M. le comte Walewski répond qu'il est extrêmement sensible au témoignage bienveillant dont il vient d'être l'objet; et, de son

côté, il s'empresse d'exprimer à MM. les plenipotentiaires sa reconnaissance pour l'indulgence dont il n'a cessé de recueillir les preuves pendant la durée des conférences. Il se félicite avec eux d'avoir si heureusement et si complétement atteint le but proposé à leurs efforts.

Le présent protocole est lu et approuvé.

(Suivent les signatures.)

ANNEXE D.

Protocole des dispositions concertées à Constantinople, le 15 février 1856, à l'égard des Principautés Danubiennes.

ART. 1.

Les traités conclus entre la Sublime Porte et la Russie, relativement à la Moldavie et à la Valachie, ayant cessé d'être en vigueur par suite de la guerre, leurs règlements organiques qui en découlaient ne seront plus la loi fondamentale de ces deux pays.
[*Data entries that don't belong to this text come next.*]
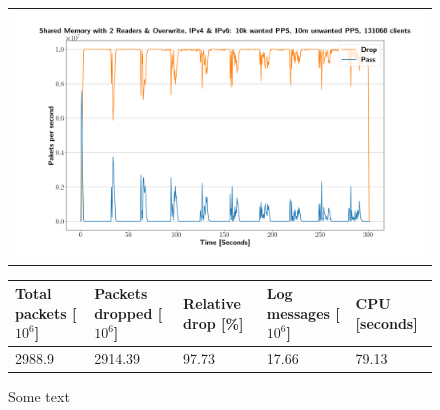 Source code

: \begin{figure}[p]
	\label{fig:simplefail2ban:shm:or}
	\centering
	\scriptsize
	\begin{tabular}{c}
    	\centerline{\includegraphics[width=1.2\textwidth]{images/simplefail2ban_shm_2r_or_ipv46_v10k_iv10m_c131068.png}}
	\end{tabular}
	\begin{tabular}{lllll}
		\toprule
		\textbf{Total packets [$10^6$]} & \textbf{Packets dropped [$10^6$]} & \textbf{Relative drop [\%]} & \textbf{Log messages [$10^6$]} & \textbf{CPU [seconds]} \\ \midrule 
		2988.9 & 2914.39 & 97.73 & 17.66 & 79.13 \\
		\bottomrule
	\end{tabular}
	\caption[Simplefail2ban, Shared Memory 2 Readers with Overwrite]{Some text}
\end{figure}

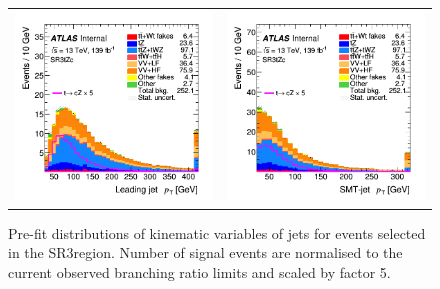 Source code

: \begin{figure}[htbp]
\begin{tabular}{cc}
		\includegraphics[width=.45\textwidth]{Chapters/CH6/figures/SR3_UsingSMT/jet_pt} &
		\includegraphics[width=.45\textwidth]{Chapters/CH6/figures/SR3_UsingSMT/SMTjet_Pt} \\
	\end{tabular}
	\caption{Pre-fit distributions of kinematic variables of jets for events selected in the SR3\tZc region. Number of signal events are normalised to the current observed branching ratio limits and scaled by factor 5. 
		\ErrStatOnly
		\Blinded
	}%
	\label{fig:sr3_kin_jet}
\end{figure}
\newpage
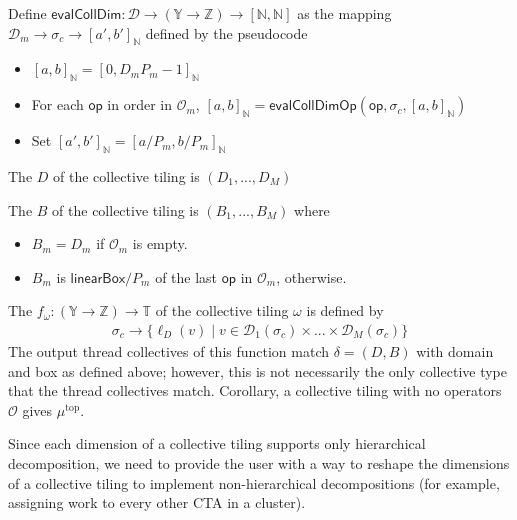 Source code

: \filbreak
Define $\mathsf{evalCollDim}: \mathcal{D} \to (\mathbb{Y} \to \mathbb{Z}) \to [\mathbb{N}, \mathbb{N}]$
as the mapping $\mathcal{D}_m \to \sigma_c \to [a', b']_\mathbb{N}$ defined by the pseudocode
\begin{itemize}
  \item $[a, b]_\mathbb{N} = [0, D_mP_m-1]_\mathbb{N}$
  \item For each $\mathsf{op}$ in order in $\mathcal{O}_m$, $[a, b]_\mathbb{N} = \mathsf{evalCollDimOp}(\mathsf{op}, \sigma_c, [a, b]_\mathbb{N})$
  \item Set $[a', b']_\mathbb{N} = [a / P_m, b / P_m]_\mathbb{N}$
\end{itemize}

\filbreak
The  $D$ of the collective tiling is $(D_1, ..., D_M)$

\filbreak
The  $B$ of the collective tiling is $(B_1, ..., B_M)$ where
\begin{itemize}
  \item $B_m = D_m$ if $\mathcal{O}_m$ is empty.
  \item $B_m$ is $\mathsf{linearBox} / P_m$ of the last $\mathsf{op}$ in $\mathcal{O}_m$, otherwise.
\end{itemize}

\filbreak
The  $f_\omega: (\mathbb{Y} \to \mathbb{Z}) \to \mathbb{T}$ of the collective tiling $\omega$ is defined by
\begin{gather*}
  \sigma_c \to \{ \ell_D(v) \mid v \in \mathcal{D}_1(\sigma_c) \times ... \times \mathcal{D}_M(\sigma_c) \}
\end{gather*}
\filbreak
The output thread collectives of this function match $\delta = (D, B)$ with domain and box as defined above; however, this is not necessarily the only collective type that the thread collectives match.
Corollary, a collective tiling with no operators $\mathcal{O}$ gives $\mu^\text{top}$.

\filbreak
{}


Since each dimension of a collective tiling supports only hierarchical decomposition, we need to provide the user with a way to reshape the dimensions of a collective tiling to implement non-hierarchical decompositions
(for example, assigning work to every other CTA in a cluster).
Dans cet état de choses, la Porte confirme de nouveau les priviléges et immunités dont lesdites Principautés ont joui sous sa suzeraineté, depuis les capitulations qui leur ont été accordées par les sultans Bajazet Ier et Mahmoud II.

Elle veut leur en assurer la jouissance d'une manière équitable et solide, en les mettant complétement en harmonie avec le progrès du temps, les besoins et les vœux de toutes les classes de la population, et les rapports établis dans un intérêt commun avec l'Empire Ottoman.

ART. 2.

La Valachie et la Moldavie, dont les territoires respectifs font partie intégrante de l'Empire Ottoman, auront chacune, comme par le passé, une administration séparée et indépendante, sous la suzeraineté de Sa Majesté Impériale le Sultan. Les Hospodars seront nommés à vie parmi les familles les plus distinguées du pays. Leur pouvoir sera entouré d'institutions propres à maintenir le bon ordre dans les Principautés et à fixer sur des bases convenables le bien-être de toutes les classes.

ART. 3.

Les Principautés seront indépendantes de tout protectorat

étranger, et, dans leurs relations avec les Puissances étrangères, elles ne seront représentées que par la Sublime Porte.

ART. 4.

Les traités conclus par la Sublime Porte continueront d'être exécutoires dans les Principautés.

ART. 5.

Les Principautés entretiendront par des kapoukeayas ou agents nommés par les Hospodars, révocables à leur volonté, et agréés par la Sublime Porte, des rapports directs avec le cabinet impérial,

ART. 6.

La Valachie et la Moldavie payeront chacune annuellement au gouvernement impérial un tribut déterminé qui sera fixé à une somme équitable et modérée. Par contre, elles ne seront soumises à aucune autre charge de quelque espèce que ce soit, ni astreintes à des livraisons en nature par voie de réquisition ou d'autre sorte.

ART. 7.

Les Principautés auront le droit d'entretenir les forces qui leur paraîtront nécessaires pour assurer la police et le maintien de l'ordre public. Elles fixeront, d'accord avec la Sublime Porte, la quantité de leurs troupes militaires proprement dites, et le chiffre de l'armée, une fois arrêté, ne pourra être augmenté sans une nouvelle entente. Aucune Puissance d'ailleurs n'aura qualité pour s'opposer à l'exécution des mesures défensives que la Sublime Porte et les Principautés croiront devoir combiner pour la sécurité commune de l'Empire.

ART. 8.

Les bâtiments moldaves et valaques continueront à naviguer librement sous le pavillon privilégié qui leur a été accordé par la Sublime Porte.

ART. 9.

Dans le cas où l'ordre viendrait à être troublé, il n'appartiendra qu'à la Sublime Porte de le rétablir; mais elle ne recourrait à une intervention armée qu'après s'en être entendue avec les Hautes Parties contractantes quant au mode et à la durée de cette intervention.